Oh mon cher bon, en t'écrivant cela je suis dans une joie complète: je sais que nous, nous avons fait un jour ce pas décisif de nous donner l'un à l'autre, dans les paroles libératrices et jusque dans les gestes du don d'une tendresse pleine de délicatesse et de respect, pour mieux en sortir libres d'aller vers ce qui fait nos vies respectives et seul capable de les construire: notre mariage, notre épouse, nos enfants, bref notre vie d'homme en pleine lumière. Il reste que je vois de plus en plus nettement l'importance pour nous deux de cette tendresse partagée, même imparfaitement...ces heures suédoises puis celles de ma campagne... qui nous ont toujours laissés libres et forts d'aller vers notre meilleur avenir. Ce que ne parviennent pas à faire, tu verras, ces deux cow-boys rivés au malheur d'eux mêmes, plombés par le secret d'une passion toute en pulsion sexuelle.

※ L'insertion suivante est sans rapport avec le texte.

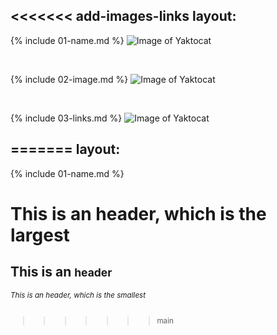 <<<<<<< add-images-links
layout:
---

{% include 01-name.md %}
![Image of Yaktocat](https://octodex.github.com/images/yaktocat.png)

<br>

{% include 02-image.md %}
![Image of Yaktocat](https://octodex.github.com/images/yaktocat.png)

<br>

{% include 03-links.md %}
![Image of Yaktocat](https://octodex.github.com/images/yaktocat.png)

=======
layout: 
---

{% include 01-name.md %}
# This is an <my best job> header, which is the largest
## This is an <small world> header
###### This is an <never give up> header, which is the smallest
>>>>>>> main

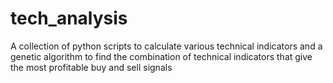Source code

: # tech_analysis
A collection of python scripts to calculate various technical indicators and a genetic algorithm to find the combination of technical indicators that give the most profitable buy and sell signals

Le sublime est là: je sais, tu sais, nous savons, que nous nous sommes donnés cela pour toujours! Que nous nous sommes aimés jusque là! que nous nous aimons à ce point ! Et cela suffit presque entièrement. Mon bon, mon si bon, t'ai je assez dit merci de toi? T'ai assez dit combien tu m'as sauvé? Si je n'avais pas eu ta tendresse à un certain moment de ma vie, si tu ne m'avais dit que tu m'aimais pour toujours, que serais-je devenu? Qui, ou plutôt quoi, hélas, aurais-recherché désespérément? Ensemble donc, le veux-tu, rendons grâce de nous avoir ainsi mis l'un face à l'autre pour toute la vie. Remercions pour ce don du cœur entre nous qui nous a permis d'avoir l'un par rapport à l'autre le souci de son bien le plus propre! Voilà notre secret à nous, si proche au départ et si différent en définitive de celui de ces deux pauvres cow-boys.